GRA Turismo, uscita 5: La Cassia Veientana; un cimitero etrusco

Continua la rubrica GRA Turismo e questa volta vi facciamo scoprire un luogo ricco di storia ed avvolto nel verde, l’uscita Cassia Veientana.

 

La ricostruzione moderna della Veientana

La quinta uscita del grande raccordo anulare è la Cassia Veientana ed è un percorso che unisce due antiche strade, la Cassia e la via Veientana. La prima nasceva come collegamento tra le province più lontane ed univa Roma con Firenze. La seconda invece era una piccola strada che partiva da Veio, città etrusca e che si dirigeva poi verso Ponte Milvio. Le sue antiche tracce però, si sono perse nel tempo. Tuttavia resta un ottimo collegamento tra la via Flaminia e Cassia.

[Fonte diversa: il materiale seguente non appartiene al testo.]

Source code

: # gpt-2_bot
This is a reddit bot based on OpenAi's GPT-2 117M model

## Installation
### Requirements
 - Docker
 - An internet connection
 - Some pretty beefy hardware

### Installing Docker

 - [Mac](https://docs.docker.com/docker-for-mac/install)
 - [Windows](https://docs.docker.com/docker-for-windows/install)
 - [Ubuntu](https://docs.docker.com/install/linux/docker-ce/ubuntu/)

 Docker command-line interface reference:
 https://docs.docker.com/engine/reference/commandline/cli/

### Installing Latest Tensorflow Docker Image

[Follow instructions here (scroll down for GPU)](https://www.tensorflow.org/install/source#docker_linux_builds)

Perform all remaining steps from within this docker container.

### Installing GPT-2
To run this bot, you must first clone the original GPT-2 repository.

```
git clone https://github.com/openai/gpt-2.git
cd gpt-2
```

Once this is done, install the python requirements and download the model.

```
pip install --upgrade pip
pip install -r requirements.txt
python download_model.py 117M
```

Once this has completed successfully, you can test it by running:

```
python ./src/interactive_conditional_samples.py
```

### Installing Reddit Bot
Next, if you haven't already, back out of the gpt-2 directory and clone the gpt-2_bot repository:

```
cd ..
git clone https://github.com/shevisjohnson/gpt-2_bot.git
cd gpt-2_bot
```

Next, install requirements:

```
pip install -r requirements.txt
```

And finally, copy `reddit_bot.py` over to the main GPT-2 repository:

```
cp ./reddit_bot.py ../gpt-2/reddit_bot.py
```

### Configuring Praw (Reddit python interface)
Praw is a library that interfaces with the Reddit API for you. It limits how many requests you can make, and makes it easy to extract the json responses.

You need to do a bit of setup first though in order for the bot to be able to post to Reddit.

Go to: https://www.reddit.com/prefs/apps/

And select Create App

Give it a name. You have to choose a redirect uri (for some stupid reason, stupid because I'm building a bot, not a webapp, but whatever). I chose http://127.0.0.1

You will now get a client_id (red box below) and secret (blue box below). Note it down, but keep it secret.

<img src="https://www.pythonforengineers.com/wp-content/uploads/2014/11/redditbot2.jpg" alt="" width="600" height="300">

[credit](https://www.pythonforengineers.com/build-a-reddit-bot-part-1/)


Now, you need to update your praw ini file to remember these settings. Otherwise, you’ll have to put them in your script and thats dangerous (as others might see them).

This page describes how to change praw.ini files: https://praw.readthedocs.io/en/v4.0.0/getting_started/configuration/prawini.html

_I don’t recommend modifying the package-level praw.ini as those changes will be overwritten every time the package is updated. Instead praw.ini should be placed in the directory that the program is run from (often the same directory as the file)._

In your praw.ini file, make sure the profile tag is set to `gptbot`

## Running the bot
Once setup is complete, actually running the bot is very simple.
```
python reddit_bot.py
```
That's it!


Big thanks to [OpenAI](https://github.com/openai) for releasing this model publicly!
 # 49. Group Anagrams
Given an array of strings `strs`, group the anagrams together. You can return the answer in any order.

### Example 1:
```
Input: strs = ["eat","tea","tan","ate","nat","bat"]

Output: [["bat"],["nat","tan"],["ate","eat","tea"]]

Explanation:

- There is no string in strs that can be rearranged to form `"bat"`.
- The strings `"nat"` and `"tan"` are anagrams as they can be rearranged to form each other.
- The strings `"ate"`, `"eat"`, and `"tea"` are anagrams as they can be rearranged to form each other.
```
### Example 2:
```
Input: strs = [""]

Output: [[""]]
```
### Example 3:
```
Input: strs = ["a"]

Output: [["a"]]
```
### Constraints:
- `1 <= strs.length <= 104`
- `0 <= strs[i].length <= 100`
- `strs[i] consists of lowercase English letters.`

Sin dalla notte dei tempi il suo percorso coincideva con la Cassia ma poi si separava nei pressi della Tomba di Nerone ed andava a creare un suo percorso, che arrivava all’acquedotto romano della Traversa e che giungeva infine a Formello, che negli anni è diventato un importante centro etrusco.

Oggi l’uscita Cassia Veientana percorre circa 13 km. Ha inizio a Labaro e si ricongiunge alla via Cassia nel quartiere delle Rughe. Lo scopo della diramazione era quello di incanalare il traffico che veniva dalla Cassia e trasferirlo in questa seconda via, ricca di uscite, di storia e luoghi non così conosciuti ma che sicuramente  vale la pena di visitare.

La villa di Livia di Prima Porta

L’uscita Cassia Veientana è quindi un grande cimitero etrusco attraversato dal Parco di Veio, ricco di reperti archeologici appartenenti alla civiltà romana. Tra questi vi è un’enorme villa all’uscita di Prima Porta che merita di essere visitata per la sua bellezza e per le storie che vi sono intorno. Trattasi della la villa di Livia Drusilla, moglie dell’imperatore Augusto, nota anche come “Ad Gallinas Albas”, in quanto vi è dietro una buffa leggenda: si dice che un giorno in questa casa, un’aquila fece cadere nelle mani di Livia una gallina bianca che nel becco aveva un ramo di alloro; un messaggio di purezza e soprattutto buon auspicio che hanno portato la donna ad allevare la gallina ed a piantare il ramo. Un altro elemento che decora questa grandiosa villa, ricca di stanze ed un grande centro termale, sono le sue pareti, dipinte in verde e raffiguranti uccelli e paesaggi naturali che la rendono quasi fatata. Altro reperto importante, trovato all’interno della villa, è una possente statua di Augusto, ritrovata nel 1860 e conservata tuttora ai Musei Vaticani.

Il Parco di Veio e una cascata nascosta

Gli amanti del verde apprezzeranno sicuramente quest’uscita stradale. Come già anticipato, Veio era una grande città nella quale hanno vissuto romani, etruschi e fallisci che vi hanno costruito le loro case, i cui resti sono presenti e che hanno reso la zona un enorme centro archeologico, oltre ad una gigantesca vallata ricca di piccoli e grandi crateri vulcanici. Il parco che la ospita è poi adatto ai seguaci di San Francesco ed ai loro pellegrinaggi, essendo ricco di percorsi appartenenti alla Via Francigena. Amanti delle lunghe passeggiate, armatevi quindi di bastone e macchinetta fotografica ed immergetevi in queste vallate ricca di scorci mozzafiato ma soprattutto natura incontaminata, adattata solamente alle esigenze dei contadini e dei pascoli.

Un ultimo luogo consigliato poi a chi ama la natura ed il segreto, è la cascata dell’Olgiata, un centro nei pressi di Formello, quasi sul finire dell’uscita Veientana. La particolarità di questa è che quasi nessuno sa della sua esistenza. È nascosta nei pressi del centro storico dell’Olgiata, e ha la particolarità di sfociare all’interno di una galleria scavata dagli etruschi. Un piccolo pezzo di storia nascosto ma che merita sicuramente di essere scoperto.